On the financing side, the trust maintained a conservative leverage ratio of 37 percent. Total debt obligations, including lines of credit, term loans, and mortgage notes, amounted to $2.21 billion, up slightly from the previous month. Meanwhile, cash and cash equivalents decreased to $16.6 million, primarily due to reinvestments in the portfolio.
A notable development was the trust's continued activity in its Delaware Statutory Trust (DST) program, which supports capital-raising initiatives through private placements. DST program loans decreased to $111.1 million from $126.6 million, as the trust issued new operating partnership units (OP Units) in exchange for DST interests. This move contributed $211.5 million in net investments during the reporting period.
NAV and Distribution Insights
The NAV per share increased to $7.54, reflecting an improvement from $7.51 in October 2024. This rise indicates the trust’s ability to generate consistent value for shareholders amid dynamic market conditions. The board also authorized monthly gross distributions of $0.0333 per share for November 2024, underscoring its commitment to delivering regular returns to investors.

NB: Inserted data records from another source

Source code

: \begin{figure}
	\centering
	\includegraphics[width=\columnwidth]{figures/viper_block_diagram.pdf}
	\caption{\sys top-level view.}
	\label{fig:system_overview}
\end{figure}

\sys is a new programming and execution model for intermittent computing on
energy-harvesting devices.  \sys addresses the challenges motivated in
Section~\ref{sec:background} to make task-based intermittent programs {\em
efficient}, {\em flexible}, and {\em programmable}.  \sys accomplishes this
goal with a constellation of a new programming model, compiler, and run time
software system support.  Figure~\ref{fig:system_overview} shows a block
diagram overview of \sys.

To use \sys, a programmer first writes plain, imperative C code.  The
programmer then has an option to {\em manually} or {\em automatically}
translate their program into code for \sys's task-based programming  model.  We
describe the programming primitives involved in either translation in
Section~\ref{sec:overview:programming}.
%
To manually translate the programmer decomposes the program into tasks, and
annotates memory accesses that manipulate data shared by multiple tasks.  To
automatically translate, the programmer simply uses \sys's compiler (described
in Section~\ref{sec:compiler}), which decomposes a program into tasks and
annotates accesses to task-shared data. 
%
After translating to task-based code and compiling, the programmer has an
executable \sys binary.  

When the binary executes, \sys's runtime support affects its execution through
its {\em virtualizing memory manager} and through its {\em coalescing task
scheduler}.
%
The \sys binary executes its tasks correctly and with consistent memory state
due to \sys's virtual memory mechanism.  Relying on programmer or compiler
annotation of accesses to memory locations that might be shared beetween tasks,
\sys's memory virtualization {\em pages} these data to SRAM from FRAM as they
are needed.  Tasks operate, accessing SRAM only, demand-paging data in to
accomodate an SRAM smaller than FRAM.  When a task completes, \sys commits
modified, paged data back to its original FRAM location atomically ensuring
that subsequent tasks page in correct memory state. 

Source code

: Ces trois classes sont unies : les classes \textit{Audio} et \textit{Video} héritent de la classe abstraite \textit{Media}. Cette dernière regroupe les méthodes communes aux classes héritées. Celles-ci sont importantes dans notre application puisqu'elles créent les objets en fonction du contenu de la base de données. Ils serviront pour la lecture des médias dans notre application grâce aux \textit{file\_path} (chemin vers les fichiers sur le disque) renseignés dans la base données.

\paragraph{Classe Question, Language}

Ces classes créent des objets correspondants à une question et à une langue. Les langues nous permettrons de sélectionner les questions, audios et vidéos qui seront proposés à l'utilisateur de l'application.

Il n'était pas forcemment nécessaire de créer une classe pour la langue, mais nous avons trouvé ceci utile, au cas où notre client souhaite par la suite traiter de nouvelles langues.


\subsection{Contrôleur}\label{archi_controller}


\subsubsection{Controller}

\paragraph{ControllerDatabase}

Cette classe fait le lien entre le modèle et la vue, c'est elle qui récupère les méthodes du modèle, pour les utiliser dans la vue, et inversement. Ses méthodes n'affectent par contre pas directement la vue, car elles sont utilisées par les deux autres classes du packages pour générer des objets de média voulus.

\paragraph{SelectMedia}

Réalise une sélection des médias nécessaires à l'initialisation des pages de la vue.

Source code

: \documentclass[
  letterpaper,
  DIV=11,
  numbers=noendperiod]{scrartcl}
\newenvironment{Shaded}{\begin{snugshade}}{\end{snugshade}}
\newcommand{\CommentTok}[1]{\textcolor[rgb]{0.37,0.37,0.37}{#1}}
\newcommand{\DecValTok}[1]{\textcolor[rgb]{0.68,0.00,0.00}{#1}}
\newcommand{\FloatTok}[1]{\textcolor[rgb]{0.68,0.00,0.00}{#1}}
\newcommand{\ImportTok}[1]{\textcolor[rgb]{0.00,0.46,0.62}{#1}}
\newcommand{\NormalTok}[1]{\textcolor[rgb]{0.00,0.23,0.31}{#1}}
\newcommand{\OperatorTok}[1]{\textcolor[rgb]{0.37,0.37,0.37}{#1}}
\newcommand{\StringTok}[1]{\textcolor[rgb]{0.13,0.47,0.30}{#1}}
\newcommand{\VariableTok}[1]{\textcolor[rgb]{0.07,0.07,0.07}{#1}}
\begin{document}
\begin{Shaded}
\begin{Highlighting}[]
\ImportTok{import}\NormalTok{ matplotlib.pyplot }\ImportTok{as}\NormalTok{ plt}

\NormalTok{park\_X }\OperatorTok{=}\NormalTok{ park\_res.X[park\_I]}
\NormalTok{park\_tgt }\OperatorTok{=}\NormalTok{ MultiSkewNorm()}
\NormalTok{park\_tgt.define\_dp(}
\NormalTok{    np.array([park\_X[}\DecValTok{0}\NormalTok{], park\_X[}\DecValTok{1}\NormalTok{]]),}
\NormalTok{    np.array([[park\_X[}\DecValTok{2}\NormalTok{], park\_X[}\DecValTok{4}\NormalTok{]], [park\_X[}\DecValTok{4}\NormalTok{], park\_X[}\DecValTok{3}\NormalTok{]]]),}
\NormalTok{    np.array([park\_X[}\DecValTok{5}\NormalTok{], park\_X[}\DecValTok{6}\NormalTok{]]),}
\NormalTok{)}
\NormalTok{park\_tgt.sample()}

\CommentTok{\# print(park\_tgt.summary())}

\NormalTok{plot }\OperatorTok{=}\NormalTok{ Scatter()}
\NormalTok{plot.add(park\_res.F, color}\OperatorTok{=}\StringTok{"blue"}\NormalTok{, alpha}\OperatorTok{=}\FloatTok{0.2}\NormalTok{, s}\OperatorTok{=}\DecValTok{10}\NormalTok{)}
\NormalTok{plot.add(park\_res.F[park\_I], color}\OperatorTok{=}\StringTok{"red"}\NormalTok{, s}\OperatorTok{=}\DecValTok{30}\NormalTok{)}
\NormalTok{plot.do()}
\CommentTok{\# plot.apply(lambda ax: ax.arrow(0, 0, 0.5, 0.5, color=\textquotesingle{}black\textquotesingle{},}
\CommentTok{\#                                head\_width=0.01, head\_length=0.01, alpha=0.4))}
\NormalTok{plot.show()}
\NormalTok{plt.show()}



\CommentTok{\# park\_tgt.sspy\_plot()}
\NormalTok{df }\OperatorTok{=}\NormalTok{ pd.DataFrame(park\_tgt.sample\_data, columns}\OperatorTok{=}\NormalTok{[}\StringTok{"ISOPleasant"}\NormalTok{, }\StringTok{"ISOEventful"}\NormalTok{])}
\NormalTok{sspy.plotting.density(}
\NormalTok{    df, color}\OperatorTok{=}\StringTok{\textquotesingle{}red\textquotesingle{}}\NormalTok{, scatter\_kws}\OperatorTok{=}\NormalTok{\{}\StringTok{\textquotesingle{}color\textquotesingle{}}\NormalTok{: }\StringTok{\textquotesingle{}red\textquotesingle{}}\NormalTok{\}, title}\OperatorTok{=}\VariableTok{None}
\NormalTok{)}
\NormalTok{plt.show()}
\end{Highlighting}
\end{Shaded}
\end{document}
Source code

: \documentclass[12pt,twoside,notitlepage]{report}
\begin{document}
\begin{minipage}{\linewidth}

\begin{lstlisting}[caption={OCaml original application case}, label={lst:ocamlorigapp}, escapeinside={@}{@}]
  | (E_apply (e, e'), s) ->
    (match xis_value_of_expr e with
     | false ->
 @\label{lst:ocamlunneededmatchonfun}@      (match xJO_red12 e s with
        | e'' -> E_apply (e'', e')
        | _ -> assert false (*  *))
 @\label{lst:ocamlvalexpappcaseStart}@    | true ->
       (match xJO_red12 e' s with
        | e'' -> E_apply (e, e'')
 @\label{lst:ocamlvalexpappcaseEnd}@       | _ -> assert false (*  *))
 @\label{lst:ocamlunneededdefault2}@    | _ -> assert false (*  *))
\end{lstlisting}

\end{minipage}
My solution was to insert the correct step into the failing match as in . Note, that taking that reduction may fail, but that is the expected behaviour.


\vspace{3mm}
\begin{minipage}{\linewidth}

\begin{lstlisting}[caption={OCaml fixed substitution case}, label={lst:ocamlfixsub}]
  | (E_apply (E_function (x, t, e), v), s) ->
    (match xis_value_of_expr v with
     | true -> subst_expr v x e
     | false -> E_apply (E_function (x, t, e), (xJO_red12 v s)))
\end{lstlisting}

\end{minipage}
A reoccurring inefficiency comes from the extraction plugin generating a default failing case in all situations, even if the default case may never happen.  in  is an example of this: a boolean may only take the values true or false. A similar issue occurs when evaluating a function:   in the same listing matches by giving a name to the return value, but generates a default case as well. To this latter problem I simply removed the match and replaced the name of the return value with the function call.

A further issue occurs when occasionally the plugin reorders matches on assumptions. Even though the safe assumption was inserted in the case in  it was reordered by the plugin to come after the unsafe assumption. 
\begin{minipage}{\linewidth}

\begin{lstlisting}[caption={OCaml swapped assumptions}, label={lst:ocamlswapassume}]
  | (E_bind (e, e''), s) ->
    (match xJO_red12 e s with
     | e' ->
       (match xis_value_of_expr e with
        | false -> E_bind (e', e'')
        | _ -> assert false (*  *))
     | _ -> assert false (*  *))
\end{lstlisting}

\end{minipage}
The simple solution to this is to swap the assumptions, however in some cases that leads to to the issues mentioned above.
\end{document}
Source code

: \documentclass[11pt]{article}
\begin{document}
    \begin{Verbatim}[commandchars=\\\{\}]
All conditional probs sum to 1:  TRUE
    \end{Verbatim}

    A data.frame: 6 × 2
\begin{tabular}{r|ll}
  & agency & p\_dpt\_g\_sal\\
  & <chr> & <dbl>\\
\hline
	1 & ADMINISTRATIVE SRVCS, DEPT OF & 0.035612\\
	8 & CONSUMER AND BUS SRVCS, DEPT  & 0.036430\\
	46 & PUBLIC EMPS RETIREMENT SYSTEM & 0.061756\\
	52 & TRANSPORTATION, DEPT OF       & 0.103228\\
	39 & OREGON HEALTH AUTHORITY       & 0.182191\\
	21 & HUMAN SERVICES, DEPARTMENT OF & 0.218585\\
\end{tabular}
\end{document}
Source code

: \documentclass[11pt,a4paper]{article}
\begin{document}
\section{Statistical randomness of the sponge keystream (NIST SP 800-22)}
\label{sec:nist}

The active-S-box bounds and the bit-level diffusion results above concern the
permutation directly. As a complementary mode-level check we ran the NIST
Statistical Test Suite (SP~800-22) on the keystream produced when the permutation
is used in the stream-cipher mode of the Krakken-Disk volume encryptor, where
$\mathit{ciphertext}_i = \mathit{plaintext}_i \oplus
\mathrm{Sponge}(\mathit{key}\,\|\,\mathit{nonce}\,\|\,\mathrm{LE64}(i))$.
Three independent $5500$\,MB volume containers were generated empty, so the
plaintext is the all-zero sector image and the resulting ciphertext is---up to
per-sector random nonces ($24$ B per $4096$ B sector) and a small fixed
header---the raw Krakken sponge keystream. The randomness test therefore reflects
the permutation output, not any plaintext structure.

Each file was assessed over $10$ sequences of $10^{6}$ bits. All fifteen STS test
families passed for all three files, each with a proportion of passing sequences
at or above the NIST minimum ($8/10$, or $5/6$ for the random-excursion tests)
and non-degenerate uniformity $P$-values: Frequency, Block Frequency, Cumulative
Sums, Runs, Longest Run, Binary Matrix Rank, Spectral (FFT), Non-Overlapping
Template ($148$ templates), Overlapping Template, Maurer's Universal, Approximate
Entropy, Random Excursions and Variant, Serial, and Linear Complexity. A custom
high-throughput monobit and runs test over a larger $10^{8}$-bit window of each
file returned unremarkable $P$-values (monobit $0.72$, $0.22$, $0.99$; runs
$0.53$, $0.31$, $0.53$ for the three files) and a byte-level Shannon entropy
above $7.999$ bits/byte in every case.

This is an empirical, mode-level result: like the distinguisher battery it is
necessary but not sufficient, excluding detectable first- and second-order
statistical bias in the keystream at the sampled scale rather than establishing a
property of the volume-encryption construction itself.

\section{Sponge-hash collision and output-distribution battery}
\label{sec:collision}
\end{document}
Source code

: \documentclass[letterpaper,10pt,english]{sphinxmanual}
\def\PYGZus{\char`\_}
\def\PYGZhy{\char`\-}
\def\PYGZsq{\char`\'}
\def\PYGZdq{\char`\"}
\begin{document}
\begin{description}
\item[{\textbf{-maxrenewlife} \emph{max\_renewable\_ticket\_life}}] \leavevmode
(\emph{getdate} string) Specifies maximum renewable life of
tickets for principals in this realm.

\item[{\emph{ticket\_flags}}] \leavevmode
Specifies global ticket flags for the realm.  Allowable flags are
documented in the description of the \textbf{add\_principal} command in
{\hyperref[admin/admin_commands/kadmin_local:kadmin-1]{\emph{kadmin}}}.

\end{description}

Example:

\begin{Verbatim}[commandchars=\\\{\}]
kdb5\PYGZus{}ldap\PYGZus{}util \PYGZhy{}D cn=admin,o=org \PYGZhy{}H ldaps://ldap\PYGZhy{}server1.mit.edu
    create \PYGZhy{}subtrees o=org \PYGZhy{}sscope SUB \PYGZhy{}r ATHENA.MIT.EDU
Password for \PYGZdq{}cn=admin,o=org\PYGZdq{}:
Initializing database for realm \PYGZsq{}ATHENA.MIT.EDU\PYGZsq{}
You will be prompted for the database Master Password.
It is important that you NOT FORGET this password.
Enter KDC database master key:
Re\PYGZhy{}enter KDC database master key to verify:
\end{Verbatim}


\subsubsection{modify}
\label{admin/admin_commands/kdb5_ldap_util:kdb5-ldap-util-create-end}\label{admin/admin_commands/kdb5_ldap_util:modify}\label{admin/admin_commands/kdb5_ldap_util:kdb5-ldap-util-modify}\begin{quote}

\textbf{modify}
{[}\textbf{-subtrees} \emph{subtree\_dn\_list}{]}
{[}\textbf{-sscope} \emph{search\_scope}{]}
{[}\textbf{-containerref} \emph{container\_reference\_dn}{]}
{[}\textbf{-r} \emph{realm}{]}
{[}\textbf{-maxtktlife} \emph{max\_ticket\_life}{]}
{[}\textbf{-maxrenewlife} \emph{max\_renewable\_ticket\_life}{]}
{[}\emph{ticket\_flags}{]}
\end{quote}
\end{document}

The trust’s independent valuation advisor, Altus Group U.S. Inc., played a key role in determining NAV through comprehensive real property appraisals and discounted cash flow analyses. Weighted average capitalization rates and discount rates remained stable across property sectors, highlighting the resilience of the portfolio despite broader economic headwinds.
Future Outlook and Risks
While the trust’s growth trajectory remains positive, management remains vigilant about external risks such as inflation, interest rate volatility, and geopolitical conflicts. These factors, combined with ongoing competition and evolving real estate market dynamics, could impact the trust’s ability to sustain growth.
Nonetheless, Ares Real Estate Income Trust’s diversified portfolio, strategic asset management, and focus on high-demand property sectors position it well for future stability. As of November 2024, the trust’s leasing performance and asset valuations reflect a well-executed investment strategy that aligns with long-term shareholder interests.